Daha sonra sürpriz bir kararla antrenör ve psikolog ekibi ile yolları ayırıp yalnız kalmayı tercih etti çünkü ona göre sorunu zihinseldi ve bunu ancak kendisi çözebilirdi. Bu çözüm yolu işe yaradı ve ortaya bugünkü yeni sürüm Sabalenka çıktı. En büyük zaafiyeti olan “kırılganlık “ problemini ortadan kaldıran Sabalenka artık müthiş servisi ve daha da çeşitlendirdiği güçlü vuruşları ile rakiplerine kortları dar ediyor, 2023 ve 2024 yıllarında 2 Avustralya Açık şampiyonluğu kazanarak üzerindeki grand slam baskısını da tamamen ortadan kaldırdı. Belaruslu oyuncu istediği noktaya 3-4 sene gecikmeli de olsa gelmiş gibi görünüyor.

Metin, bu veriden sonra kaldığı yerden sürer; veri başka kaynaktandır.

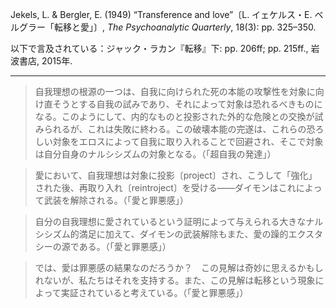 Jekels, L. & Bergler, E. (1949) “Transference and love”〔L. イェケルス・E. ベルグラー「転移と愛」〕, _The Psychoanalytic Quarterly_, 18(3): pp. 325–350.

以下で言及されている：ジャック・ラカン『転移』下: pp. 206ff; pp. 215ff., 岩波書店, 2015年.

----

> 自我理想の根源の一つは、自我に向けられた死の本能の攻撃性を対象に向け直そうとする自我の試みであり、それによって対象は恐れるべきものになる。このようにして、内的なものと投影された外的な危険との交換が試みられるが、これは失敗に終わる。この破壊本能の完遂は、これらの恐ろしい対象をエロスによって自我に取り入れることで回避され、そこで対象は自分自身のナルシシズムの対象となる。（「超自我の発達」）

> 愛において、自我理想は対象に投影〔project〕され、こうして「強化」された後、再取り入れ〔reintroject〕を受ける——ダイモンはこれによって武装を解除される。（「愛と罪悪感」）

> 自分の自我理想に愛されているという証明によって与えられる大きなナルシシズム的満足に加えて、ダイモンの武装解除もまた、愛の躁的エクスタシーの源である。（「愛と罪悪感」）

> では、愛は罪悪感の結果なのだろうか？　この見解は奇妙に思えるかもしれないが、私たちはそれを支持する。また、この見解は転移という現象によって実証されていると考えている。（「愛と罪悪感」）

Cumartesi günkü finalde ise Sabalenka ilk sete tedirgin başladı ve çok hata yaptı, ikinci setin başından itibaren toparlandı ve bu seti rahatlıkla aldı. Maçın final setine gideceğini anlayan Madison Keys de tüm gücünü ve konsantrasyonunu final setine saklayınca sıkı bir final seti seyrettik, Sabalenka kritik noktalarda hatalar yaparak Madison Keys’e “ aralıklar “ bıraktı, Amerikalı oyuncu da bu aralıklardan sızarak son seti 7-5, maçı da 2-1 le finalize ederek şampiyon oldu, bu anlamda farkı aslında son setteki küçük detayların belirlediğini söylemek gerekiyor. Ancak Madison Keys’in geçen zaman içinde bir dönüşüm geçirdiğini de belirtmek lazım çünkü daha önceki Keys olsa 2.setin sonunda kırılabilirdi ancak Amerikalı oyuncunun kaybettiği 2.setin ardından daha güçlü ve toparlanmış olarak maça dönebilmesi kendisine şampiyonluğu kazandıran büyük bir artı oldu. Her şeye rağmen Sabalenka’nın turdaki en güçlü oyuna sahip tenisçi olduğunu ve özellikle önümüzdeki tüm majörlerin net favorisi olduğunu söyleyebilirim. Iga Swiatek’te ise tüm o ihtişamlı görünümüne rağmen kesinlikle ciddi bir eksiklik olduğunu düşünüyorum, Avustralya Açık’ta bu çok net olarak görüldü, bu anlamda Iga Swiatek başka bir yazının konusu olacak.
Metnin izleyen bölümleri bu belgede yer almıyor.